Desse passeio inicial ficaram-nos estranhas impressões de que algo ali não ia bem. Tínhamos que descobrir o que ali estava errado. Embora ainda não soubéssemos dessa “missão”. Voltamos ao hotel em que estávamos hospedados. Neste mesmo dia, já à noite, saímos pela cidade para fazermos mais um “passeio”.

Durante este passeio noturno, conhecemos um índio Truká. Vou chamá-lo aqui de X-Borges. Ele dissera que havia nos visto conversando com o funcionário da Funai, e que queria nos contar sua história. Aceitamos sua proposta e abrimos nossos ouvidos.

Para nossa surpresa, o tal funcionário da Funai era um ex-cacique dos índios Truká. X-Borges nos fez uma denúncia, na qual acusava o ex-cacique de desviar recursos para a sua família. Descobrimos que este ex-cacique era membro da família que morava à esquerda da ilha - o lado asfaltado, cujas terras são mais férteis.

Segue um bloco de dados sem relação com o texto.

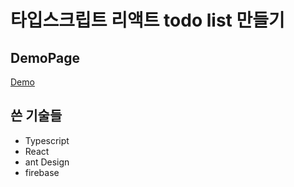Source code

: # 타입스크립트 리액트 todo list 만들기



## DemoPage

[Demo](https://todolist-reacttypescript.firebaseapp.com/)


## 쓴 기술들
- Typescript
- React 
- ant Design 
- firebase
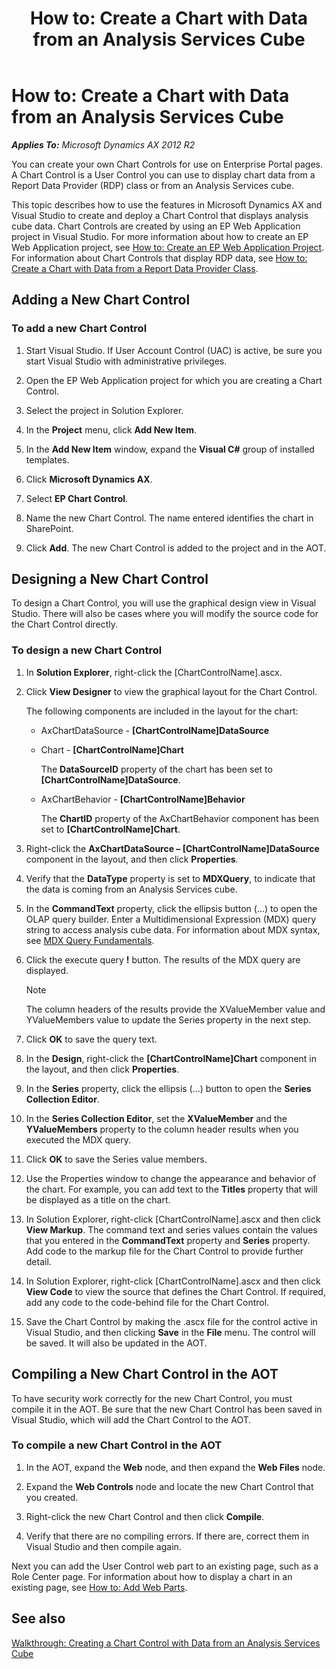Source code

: ﻿---
title: 'How to: Create a Chart with Data from an Analysis Services Cube'
TOCTitle: 'How to: Create a Chart with Data from an Analysis Services Cube'
ms:assetid: fa936f30-9c6e-4d06-a605-5d4ee949c9f2
ms:mtpsurl: https://msdn.microsoft.com/en-us/library/Hh965688(v=AX.60)
ms:contentKeyID: 46332001
ms.date: 11/07/2012
mtps_version: v=AX.60
---

# How to: Create a Chart with Data from an Analysis Services Cube 


_**Applies To:** Microsoft Dynamics AX 2012 R2_

You can create your own Chart Controls for use on Enterprise Portal pages. A Chart Control is a User Control you can use to display chart data from a Report Data Provider (RDP) class or from an Analysis Services cube.

This topic describes how to use the features in Microsoft Dynamics AX and Visual Studio to create and deploy a Chart Control that displays analysis cube data. Chart Controls are created by using an EP Web Application project in Visual Studio. For more information about how to create an EP Web Application project, see [How to: Create an EP Web Application Project](how-to-create-an-ep-web-application-project.md). For information about Chart Controls that display RDP data, see [How to: Create a Chart with Data from a Report Data Provider Class](how-to-create-a-chart-with-data-from-a-report-data-provider-class.md).

## Adding a New Chart Control

### To add a new Chart Control

1.  Start Visual Studio. If User Account Control (UAC) is active, be sure you start Visual Studio with administrative privileges.

2.  Open the EP Web Application project for which you are creating a Chart Control.

3.  Select the project in Solution Explorer.

4.  In the **Project** menu, click **Add New Item**.

5.  In the **Add New Item** window, expand the **Visual C\#** group of installed templates.

6.  Click **Microsoft Dynamics AX**.

7.  Select **EP Chart Control**.

8.  Name the new Chart Control. The name entered identifies the chart in SharePoint.

9.  Click **Add**. The new Chart Control is added to the project and in the AOT.

## Designing a New Chart Control

To design a Chart Control, you will use the graphical design view in Visual Studio. There will also be cases where you will modify the source code for the Chart Control directly.

### To design a new Chart Control

1.  In **Solution Explorer**, right-click the \[ChartControlName\].ascx.

2.  Click **View Designer** to view the graphical layout for the Chart Control.
    
    The following components are included in the layout for the chart:
    
      - AxChartDataSource - **\[ChartControlName\]DataSource**
    
      - Chart - **\[ChartControlName\]Chart**
        
        The **DataSourceID** property of the chart has been set to **\[ChartControlName\]DataSource**.
    
      - AxChartBehavior - **\[ChartControlName\]Behavior**
        
        The **ChartID** property of the AxChartBehavior component has been set to **\[ChartControlName\]Chart**.

3.  Right-click the **AxChartDataSource – \[ChartControlName\]DataSource** component in the layout, and then click **Properties**.

4.  Verify that the **DataType** property is set to **MDXQuery**, to indicate that the data is coming from an Analysis Services cube.

5.  In the **CommandText** property, click the ellipsis button (...) to open the OLAP query builder. Enter a Multidimensional Expression (MDX) query string to access analysis cube data. For information about MDX syntax, see [MDX Query Fundamentals](http://go.microsoft.com/fwlink/?linkid=247282).

6.  Click the execute query **\!** button. The results of the MDX query are displayed.
    

    > [!NOTE]
    > <P>The column headers of the results provide the XValueMember value and YValueMembers value to update the Series property in the next step.</P>



7.  Click **OK** to save the query text.

8.  In the **Design**, right-click the **\[ChartControlName\]Chart** component in the layout, and then click **Properties**.

9.  In the **Series** property, click the ellipsis (…) button to open the **Series Collection Editor**.

10. In the **Series Collection Editor**, set the **XValueMember** and the **YValueMembers** property to the column header results when you executed the MDX query.

11. Click **OK** to save the Series value members.

12. Use the Properties window to change the appearance and behavior of the chart. For example, you can add text to the **Titles** property that will be displayed as a title on the chart.

13. In Solution Explorer, right-click \[ChartControlName\].ascx and then click **View Markup**. The command text and series values contain the values that you entered in the **CommandText** property and **Series** property. Add code to the markup file for the Chart Control to provide further detail.

14. In Solution Explorer, right-click \[ChartControlName\].ascx and then click **View Code** to view the source that defines the Chart Control. If required, add any code to the code-behind file for the Chart Control.

15. Save the Chart Control by making the .ascx file for the control active in Visual Studio, and then clicking **Save** in the **File** menu. The control will be saved. It will also be updated in the AOT.

## Compiling a New Chart Control in the AOT

To have security work correctly for the new Chart Control, you must compile it in the AOT. Be sure that the new Chart Control has been saved in Visual Studio, which will add the Chart Control to the AOT.

### To compile a new Chart Control in the AOT

1.  In the AOT, expand the **Web** node, and then expand the **Web Files** node.

2.  Expand the **Web Controls** node and locate the new Chart Control that you created.

3.  Right-click the new Chart Control and then click **Compile**.

4.  Verify that there are no compiling errors. If there are, correct them in Visual Studio and then compile again.

Next you can add the User Control web part to an existing page, such as a Role Center page. For information about how to display a chart in an existing page, see [How to: Add Web Parts](how-to-add-web-parts.md).

## See also

[Walkthrough: Creating a Chart Control with Data from an Analysis Services Cube](walkthrough-creating-a-chart-control-with-data-from-an-analysis-services-cube.md)

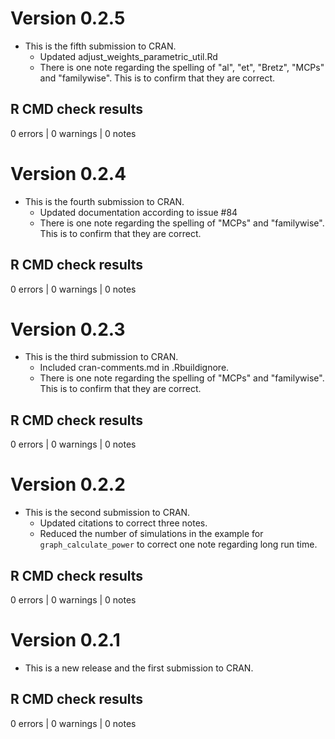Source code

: # Version 0.2.5

- This is the fifth submission to CRAN.
  + Updated adjust_weights_parametric_util.Rd
  + There is one note regarding the spelling of "al", "et", "Bretz", "MCPs" and
    "familywise". This is to confirm that they are correct.

## R CMD check results

0 errors | 0 warnings | 0 notes

# Version 0.2.4

- This is the fourth submission to CRAN.
  + Updated documentation according to issue #84
  + There is one note regarding the spelling of "MCPs" and "familywise". This is
    to confirm that they are correct.

## R CMD check results

0 errors | 0 warnings | 0 notes

# Version 0.2.3

- This is the third submission to CRAN.
  + Included cran-comments.md in .Rbuildignore.
  + There is one note regarding the spelling of "MCPs" and "familywise". This is
    to confirm that they are correct.

## R CMD check results

0 errors | 0 warnings | 0 notes

# Version 0.2.2

- This is the second submission to CRAN.
  + Updated citations to correct three notes.
  + Reduced the number of simulations in the example for `graph_calculate_power`
    to correct one note regarding long run time.

## R CMD check results

0 errors | 0 warnings | 0 notes

# Version 0.2.1

- This is a new release and the first submission to CRAN.

## R CMD check results

0 errors | 0 warnings | 0 notes

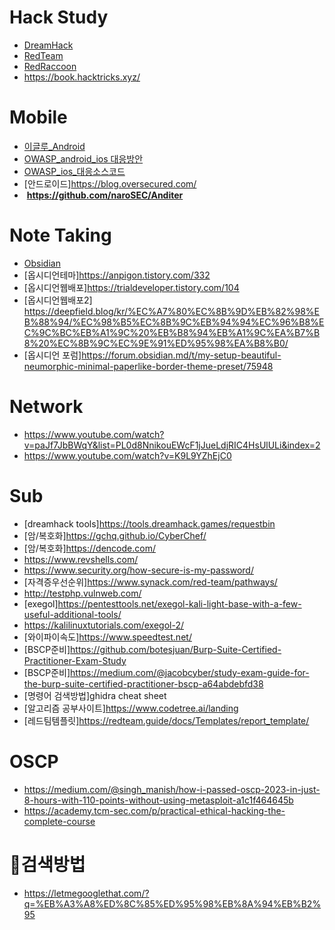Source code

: 
# Hack Study

- [DreamHack](https://dreamhack.io/)
- [RedTeam](https://www.xn--hy1b43d247a.com/)
- [RedRaccoon](https://www.redraccoon.kr/)
- https://book.hacktricks.xyz/

# Mobile

- [이글루_Android](https://www.igloo.co.kr/security-information/anditer%eb%a5%bc-%ed%99%9c%ec%9a%a9%ed%95%9c-%ec%95%88%eb%93%9c%eb%a1%9c%ec%9d%b4%eb%93%9c-%ec%9c%84%ed%98%91-%ed%83%90%ec%a7%80-%eb%b0%8f-%ec%9a%b0%ed%9a%8c-%eb%b0%a9%ec%95%88-part-1/)
- [OWASP_android_ios 대응방안](https://mobile-security.gitbook.io/mobile-security-testing-guide/android-testing-guide/0x05j-testing-resiliency-against-reverse-engineering)
- [OWASP_ios_대응소스코드](https://github.com/prateek147/DVIA-v2/blob/master/DVIA-v2/DVIA-v2/Vulnerabilities/AntiAntiHookingDebugging/anti.c)
- [안드로이드]https://blog.oversecured.com/
-  **https://github.com/naroSEC/Anditer**

# Note Taking

- [Obsidian](https://obsidian.md/)
- [옵시디언테마]https://anpigon.tistory.com/332
- [옵시디언웹배포]https://trialdeveloper.tistory.com/104
- [옵시디언웹배포2] https://deepfield.blog/kr/%EC%A7%80%EC%8B%9D%EB%82%98%EB%88%94/%EC%98%B5%EC%8B%9C%EB%94%94%EC%96%B8%EC%9C%BC%EB%A1%9C%20%EB%B8%94%EB%A1%9C%EA%B7%B8%20%EC%8B%9C%EC%9E%91%ED%95%98%EA%B8%B0/
- [옵시디언 포럼]https://forum.obsidian.md/t/my-setup-beautiful-neumorphic-minimal-paperlike-border-theme-preset/75948
# Network

- https://www.youtube.com/watch?v=paJf7JbBWqY&list=PL0d8NnikouEWcF1jJueLdjRIC4HsUlULi&index=2
- https://www.youtube.com/watch?v=K9L9YZhEjC0

# Sub 

- [dreamhack tools]https://tools.dreamhack.games/requestbin
- [암/복호화]https://gchq.github.io/CyberChef/
- [암/복호화]https://dencode.com/
- https://www.revshells.com/
- https://www.security.org/how-secure-is-my-password/
- [자격증우선순위]https://www.synack.com/red-team/pathways/
- http://testphp.vulnweb.com/
- [exegol]https://pentesttools.net/exegol-kali-light-base-with-a-few-useful-additional-tools/
- https://kalilinuxtutorials.com/exegol-2/
- [와이파이속도]https://www.speedtest.net/
- [BSCP준비]https://github.com/botesjuan/Burp-Suite-Certified-Practitioner-Exam-Study
- [BSCP준비]https://medium.com/@jacobcyber/study-exam-guide-for-the-burp-suite-certified-practitioner-bscp-a64abdebfd38
- [명령어 검색방법]ghidra cheat sheet
- [알고리즘 공부사이트]https://www.codetree.ai/landing
- [레드팀템플릿]https://redteam.guide/docs/Templates/report_template/

# OSCP
- https://medium.com/@singh_manish/how-i-passed-oscp-2023-in-just-8-hours-with-110-points-without-using-metasploit-a1c1f464645b
- https://academy.tcm-sec.com/p/practical-ethical-hacking-the-complete-course

# 검색방법

- https://letmegooglethat.com/?q=%EB%A3%A8%ED%8C%85%ED%95%98%EB%8A%94%EB%B2%95
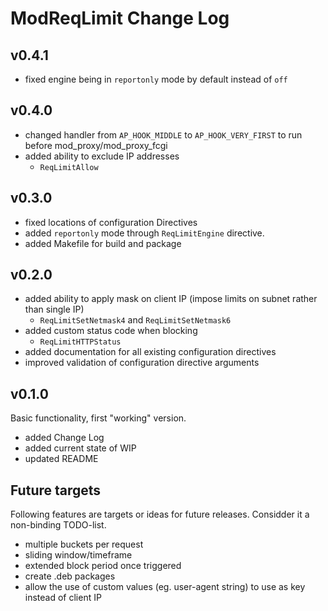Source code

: # ModReqLimit Change Log

## v0.4.1

- fixed engine being in `reportonly` mode by default instead of `off`

## v0.4.0

- changed handler from `AP_HOOK_MIDDLE` to `AP_HOOK_VERY_FIRST` to run before mod_proxy/mod_proxy_fcgi
- added ability to exclude IP addresses
  - `ReqLimitAllow`

## v0.3.0

- fixed locations of configuration Directives
- added `reportonly` mode through `ReqLimitEngine` directive.
- added Makefile for build and package

## v0.2.0

- added ability to apply mask on client IP (impose limits on subnet rather than single IP)
  - `ReqLimitSetNetmask4` and `ReqLimitSetNetmask6`
- added custom status code when blocking
  - `ReqLimitHTTPStatus`
- added documentation for all existing configuration directives
- improved validation of configuration directive arguments

## v0.1.0

Basic functionality, first "working" version.
- added Change Log
- added current state of WIP
- updated README

## Future targets

Following features are targets or ideas for future releases. Considder it a non-binding TODO-list.
- multiple buckets per request
- sliding window/timeframe
- extended block period once triggered
- create .deb packages
- allow the use of custom values (eg. user-agent string) to use as key instead of client IP
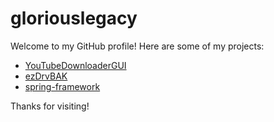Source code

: # gloriouslegacy

Welcome to my GitHub profile! Here are some of my projects:

<!-- PROJECTS_START -->
- [YouTubeDownloaderGUI](https://github.com/gloriouslegacy/YouTubeDownloaderGUI) 
- [ezDrvBAK](https://github.com/gloriouslegacy/ezDrvBAK)
- [spring-framework](https://github.com/gloriouslegacy/spring-framework)
<!-- PROJECTS_END -->

Thanks for visiting!
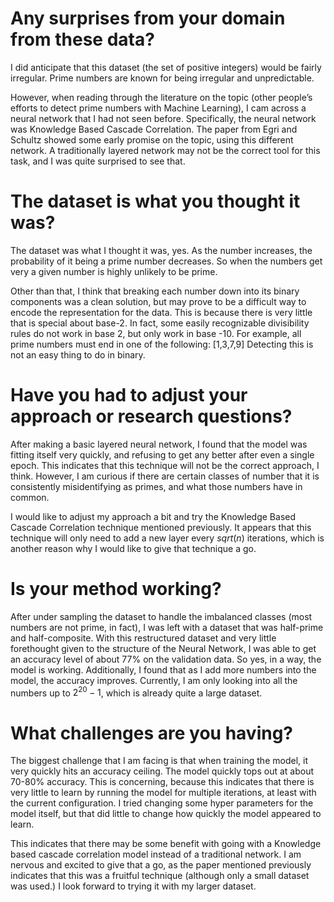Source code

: # Any surprises from your domain from these data?

I did anticipate that this dataset (the set of positive integers) would be fairly irregular. Prime numbers are known for being irregular and unpredictable.

However, when reading through the literature on the topic (other people’s efforts to detect prime numbers with Machine Learning), I cam across a neural network that I had not seen before. Specifically, the neural network was Knowledge Based Cascade Correlation. The paper from Egri and Schultz showed some early promise on the topic, using this different network. A traditionally layered network may not be the correct tool for this task, and I was quite surprised to see that.

# The dataset is what you thought it was?

The dataset was what I thought it was, yes. As the number increases, the probability of it being a prime number decreases. So when the numbers get very a given number is highly unlikely to be prime.

Other than that, I think that breaking each number down into its binary components was a clean solution, but may prove to be a difficult way to encode the representation for the data. This is because there is very little that is special about base-2. In fact, some easily recognizable divisibility rules do not work in base 2, but only work in base -10. For example, all prime numbers must end in one of the following: [1,3,7,9] Detecting this is not an easy thing to do in binary.

# Have you had to adjust your approach or research questions?

After making a basic layered neural network, I found that the model was fitting itself very quickly, and refusing to get any better after even a single epoch. This indicates that this technique will not be the correct approach, I think. However, I am curious if there are certain classes of number that it is consistently misidentifying as primes, and what those numbers have in common. 

I would like to adjust my approach a bit and try the Knowledge Based Cascade Correlation technique mentioned previously. It appears that this technique will only need to add a new layer every $sqrt(n)$ iterations, which is another reason why I would like to give that technique a go.

# Is your method working?

After under sampling the dataset to handle the imbalanced classes (most numbers are not prime, in fact), I was left with a dataset that was half-prime and half-composite. With this restructured dataset and very little forethought given to the structure of the Neural Network, I was able to get an accuracy level of about 77% on the validation data. So yes, in a way, the model is working. Additionally, I found that as I add more numbers into the model, the accuracy improves. Currently, I am only looking into all the numbers up to $2 ^ {20} - 1$, which is already quite a large dataset.

# What challenges are you having?

The biggest challenge that I am facing is that when training the model, it very quickly hits an accuracy ceiling. The model quickly tops out at about 70-80% accuracy. This is concerning, because this indicates that there is very little to learn by running the model for multiple iterations, at least with the current configuration. I tried changing some hyper parameters for the model itself, but that did little to change how quickly the model appeared to learn.

This indicates that there may be some benefit with going with a Knowledge based cascade correlation model instead of a traditional network. I am nervous and excited to give that a go, as the paper mentioned previously indicates that this was a fruitful technique (although only a small dataset was used.) I look forward to trying it with my larger dataset.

Como eu disse acima, o Governo Federal repassa verbas e outros recursos para os moradores da ilha através da Funai. A denúncia era de que esse ex-cacique estava “infiltrado” no posto da Funai com o único objetivo de desviar recursos, além de “manipular” a polícia, estando ele mancomunado com outros grandes fazendeiros do município de Cabrobó.

Além disso, a família Borges acusava esse ex-cacique e sua família de ter-lhes expropriado as terras mais férteis da Ilha de Assunção, que estão localizadas no lado esquerdo dela.

Podemos dizer que existem duas famílias principais na Ilha, além de outras menores, dependentes das maiores. De um lado, a família do ex-cacique da tribo, e funcionário da Funai à época; de outro, a família Borges.

X-Borges nos fez também o relato de uma perseguição policial que sofriam alguns membros de sua família, já há algum tempo. Segundo X-Borges, os policiais da Rocam já haviam matado dois dos seus familiares, e estava com uma lista de mais oito, entre eles, o próprio X-Borges.

Não se fazendo de “santo”, X-Borges assumiu que andava fortemente armado. Assumiu também que plantava maconha para seu consumo e para venda, além de praticar assaltos a bancos e carros-fortes, na BR-428, que atravessa o município.

Disse ainda que estava ali disposto a tudo: a morrer e a matar também.

Para X-Borges e os seus, o que nos foi afirmado é que eles eram extremamente favoráveis às atividades turísticas na ilha. Quem não as desejava era o ex-cacique e sua família.

Para X-Borges, as visitas de turistas na Ilha trariam não apenas movimentação econômica, mas principalmente, visibilidade aos problemas políticos e econômicos instaurados na tribo. E que essa seria uma forma de solucionar os conflitos que vivenciavam.

X-Borges ainda nos narrou uma história de um infeliz dia vivido por ele, em que um grupo de policiais saiu “à sua caça” e foi até sua casa para lhe matar. Um primo de X-Borges antecipara-se e veio até ele, informando-o da operação, o que lhe deu tempo de pegar seu pequeno filho de cinco anos nos braços e fugir para dentro do mato.

X-Borges deixara seu filho com sua família, e arribou-se por mais de um ano escondido em meio à caatinga da região. Estando de volta, sabia que estava na lista negra da polícia militar.

Outra nuance do discurso de X-Borges foi quanto ao processo de elegibilidade do cacique da tribo. Segundo nos narrou X-Borges, era realizada uma espécie de “processo democrático” interno para eleição do cacique.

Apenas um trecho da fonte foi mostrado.